THE BANSHEE LABYRINTH:

29-35 Niddry St, old town, Edimburgo, escocia.

pub THE BANSHEE LABYRINTH
Es pub y restaurante. Dentro de su laberinto subterráneo hay siete habitaciones, tres bares, un lugar de música en vivo e incluso un cine gratuito donde generalmente se puede esperar ver algo de Tim Burton o Edgar Wright.
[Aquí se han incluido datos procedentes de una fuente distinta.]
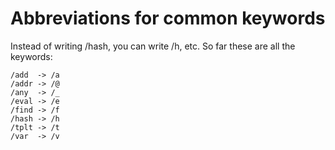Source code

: # Abbreviations for common keywords

Instead of writing /hash, you can write /h, etc. So far these are all the keywords:

```
/add  -> /a
/addr -> /@
/any  -> /_
/eval -> /e
/find -> /f
/hash -> /h
/tplt -> /t
/var  -> /v
```
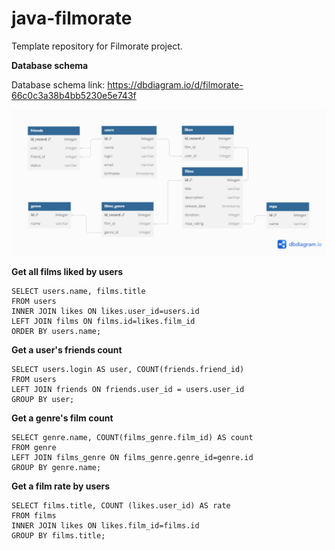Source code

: # java-filmorate
Template repository for Filmorate project.

**Database schema**

Database schema link: https://dbdiagram.io/d/filmorate-66c0c3a38b4bb5230e5e743f

![](https://github.com/adrzdv/java-filmorate/blob/main/filmorate.png)

**Get all films liked by users**
```
SELECT users.name, films.title
FROM users
INNER JOIN likes ON likes.user_id=users.id
LEFT JOIN films ON films.id=likes.film_id
ORDER BY users.name;
```

**Get a user's friends count**
```
SELECT users.login AS user, COUNT(friends.friend_id)
FROM users
LEFT JOIN friends ON friends.user_id = users.user_id
GROUP BY user;
```

**Get a genre's film count**
```
SELECT genre.name, COUNT(films_genre.film_id) AS count
FROM genre
LEFT JOIN films_genre ON films_genre.genre_id=genre.id
GROUP BY genre.name;
```

**Get a film rate by users**
```
SELECT films.title, COUNT (likes.user_id) AS rate
FROM films
INNER JOIN likes ON likes.film_id=films.id
GROUP BY films.title;
```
La mitad del pub está construido en las bóvedas subterráneas de Edimburgo, una serie de cámaras dentro de los arcos del Puente Sur, estas bóvedas se convirtieron en el hogar de los indigentes de la ciudad a principios de 1800, donde se dice que los legendarios ladrones de cuerpos Burke y Hare frecuentaron durante su nefasto apogeo.

Después de estar tapiadas durante un siglo, las bóvedas fueron redescubiertas en la década de 1980 y, desde entonces, se han hecho famosas por los fantasmas que todavía vagan por sus túneles negros.

En el centro de la historia de El Laberinto de la Banshee está la figura de Lord Nicol Edwards, también conocido como Nicol Uduard, cuya historia representa uno de los capítulos más oscuros de persecución y crueldad de Edimburgo.
Nacido alrededor de 1550, fue uno de los residentes más ricos de la ciudad, su posición de poder ocultaba una reputación de crueldad extraordinaria.

Según relatos históricos, Edwards era "supuestamente un hombre vil" que no solo abusaba de su propia esposa, sino que mantenía una mazmorra en el sótano bajo su casa donde torturaba personalmente a sospechosas de brujerías antes de sus juicios.
La conexión del Laberinto Banshee con esta figura histórica proviene de afirmaciones de que el lugar estuvo en su día en la antigua residencia de Edwards, donde supuestamente tuvieron lugar sus actos de persecución. La historia sostiene que era un firme creyente en la brujería y torturó innecesariamente a mujeres inocentes por ser 'brujas' en su propia casa.

La presencia documentada de Edwards en los registros históricos de Edimburgo se extiende hasta principios del siglo XVII, y su muerte ocurrida en algún momento de 1622. Su legado de crueldad y de su persecución de supuestas brujas puede explicar la intensa actividad sobrenatural reportada en este local.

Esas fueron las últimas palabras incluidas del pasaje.